Subcellular and molecular mechanisms regulating anti-Müllerian hormone gene expression in mammalian and nonmammalian species.

Abstract

Anti-Müllerian hormone (AMH) is best known for its role as an inhibitor of the development of female internal genitalia primordia during fetal life. In the testis, AMH is highly expressed by Sertoli cells of the testis from early fetal life to puberty, when it is downregulated by the action of testosterone, acting through the androgen receptor, and meiotic spermatocytes, probably acting through TNFalpha. Basal expression of AMH is induced by SOX9; GATA4, SF1, and WT1 enhance SOX9-activated expression.

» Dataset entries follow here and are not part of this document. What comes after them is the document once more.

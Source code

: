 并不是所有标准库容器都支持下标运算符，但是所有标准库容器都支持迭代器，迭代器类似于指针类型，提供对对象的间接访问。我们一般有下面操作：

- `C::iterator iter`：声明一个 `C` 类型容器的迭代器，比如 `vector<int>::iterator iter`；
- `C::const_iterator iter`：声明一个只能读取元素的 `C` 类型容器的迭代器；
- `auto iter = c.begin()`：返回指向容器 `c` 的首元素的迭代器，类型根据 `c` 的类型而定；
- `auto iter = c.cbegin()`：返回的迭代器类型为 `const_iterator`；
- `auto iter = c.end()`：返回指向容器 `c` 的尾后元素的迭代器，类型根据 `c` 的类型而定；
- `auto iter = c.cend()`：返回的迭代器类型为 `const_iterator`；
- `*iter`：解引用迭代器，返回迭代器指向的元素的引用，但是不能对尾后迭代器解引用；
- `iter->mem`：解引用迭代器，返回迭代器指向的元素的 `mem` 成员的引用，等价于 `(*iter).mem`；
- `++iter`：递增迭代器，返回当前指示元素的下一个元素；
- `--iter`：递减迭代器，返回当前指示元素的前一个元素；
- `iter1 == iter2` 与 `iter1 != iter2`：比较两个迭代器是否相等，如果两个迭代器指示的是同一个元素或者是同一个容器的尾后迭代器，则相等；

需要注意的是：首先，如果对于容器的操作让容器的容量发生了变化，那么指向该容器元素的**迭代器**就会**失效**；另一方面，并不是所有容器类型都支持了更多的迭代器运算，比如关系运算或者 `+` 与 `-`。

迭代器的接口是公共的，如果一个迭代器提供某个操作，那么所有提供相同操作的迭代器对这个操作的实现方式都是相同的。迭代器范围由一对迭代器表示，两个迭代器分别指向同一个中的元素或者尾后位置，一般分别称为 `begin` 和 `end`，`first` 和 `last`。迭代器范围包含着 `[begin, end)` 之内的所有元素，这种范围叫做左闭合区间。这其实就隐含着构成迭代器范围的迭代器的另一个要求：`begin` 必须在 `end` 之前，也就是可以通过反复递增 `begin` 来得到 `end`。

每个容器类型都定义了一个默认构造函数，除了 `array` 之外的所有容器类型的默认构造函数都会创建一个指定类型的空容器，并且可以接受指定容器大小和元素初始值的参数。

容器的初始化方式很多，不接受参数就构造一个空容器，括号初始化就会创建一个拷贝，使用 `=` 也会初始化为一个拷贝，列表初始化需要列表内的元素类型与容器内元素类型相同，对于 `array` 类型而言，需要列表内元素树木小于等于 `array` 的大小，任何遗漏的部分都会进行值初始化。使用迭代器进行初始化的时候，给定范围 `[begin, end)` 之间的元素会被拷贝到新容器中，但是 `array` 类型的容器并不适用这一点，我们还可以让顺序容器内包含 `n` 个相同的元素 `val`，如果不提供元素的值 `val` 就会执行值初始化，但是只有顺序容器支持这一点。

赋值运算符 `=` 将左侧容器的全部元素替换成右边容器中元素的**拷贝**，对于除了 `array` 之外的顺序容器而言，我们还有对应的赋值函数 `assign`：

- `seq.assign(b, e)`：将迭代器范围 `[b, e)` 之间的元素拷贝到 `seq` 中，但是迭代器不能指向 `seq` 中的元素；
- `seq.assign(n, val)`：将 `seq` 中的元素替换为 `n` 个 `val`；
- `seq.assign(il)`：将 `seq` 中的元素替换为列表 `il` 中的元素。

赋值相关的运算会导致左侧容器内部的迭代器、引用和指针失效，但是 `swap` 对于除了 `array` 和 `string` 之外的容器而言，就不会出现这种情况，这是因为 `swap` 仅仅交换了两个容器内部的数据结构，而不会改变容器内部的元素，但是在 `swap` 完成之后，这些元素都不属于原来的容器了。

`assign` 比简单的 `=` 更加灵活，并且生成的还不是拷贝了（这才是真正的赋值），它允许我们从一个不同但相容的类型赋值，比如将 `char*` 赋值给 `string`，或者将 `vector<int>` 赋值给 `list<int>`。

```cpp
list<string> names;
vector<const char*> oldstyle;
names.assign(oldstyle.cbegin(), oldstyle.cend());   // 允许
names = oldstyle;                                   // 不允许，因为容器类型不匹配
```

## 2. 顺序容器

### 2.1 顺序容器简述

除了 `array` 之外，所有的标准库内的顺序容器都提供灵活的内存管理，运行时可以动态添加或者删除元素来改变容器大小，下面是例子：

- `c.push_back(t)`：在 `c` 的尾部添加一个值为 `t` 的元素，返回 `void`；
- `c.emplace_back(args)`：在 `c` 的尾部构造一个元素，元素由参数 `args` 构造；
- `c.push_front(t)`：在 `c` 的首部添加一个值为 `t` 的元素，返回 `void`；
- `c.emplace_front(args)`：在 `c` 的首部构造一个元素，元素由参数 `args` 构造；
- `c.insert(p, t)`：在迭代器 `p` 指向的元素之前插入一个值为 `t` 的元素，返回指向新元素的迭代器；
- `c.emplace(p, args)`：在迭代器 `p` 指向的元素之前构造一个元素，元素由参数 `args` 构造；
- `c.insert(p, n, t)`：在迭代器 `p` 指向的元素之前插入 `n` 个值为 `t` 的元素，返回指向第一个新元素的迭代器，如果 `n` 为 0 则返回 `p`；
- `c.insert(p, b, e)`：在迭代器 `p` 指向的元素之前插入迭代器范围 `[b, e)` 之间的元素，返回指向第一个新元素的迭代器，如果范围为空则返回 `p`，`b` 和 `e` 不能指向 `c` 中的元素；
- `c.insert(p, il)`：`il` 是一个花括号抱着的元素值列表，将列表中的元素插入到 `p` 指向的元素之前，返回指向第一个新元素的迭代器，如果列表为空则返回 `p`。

When the hypothalamic-pituitary axis is active and the negative effect of androgens and germ cells is absent, for example, in the fetal and neonatal periods or in disorders like androgen insensitivity, FSH upregulates AMH expression through a nonclassical cAMP-PKA pathway involving transcription factors AP2 and NFkappaB. The maintenance and hormonal regulation of AMH expression in late fetal and postnatal life requires distal AMH promoter sequences. In the ovary, granulosa cells express AMH from late fetal life at low levels; DAX1 and FOG2 seem to be responsible for negatively modulating AMH expression. Particular features are observed in AMH expression in nonmammalian species. In birds, AMH is expressed both in the male and female fetal gonads, and, like in reptiles, its expression is not preceded by that of SOX9.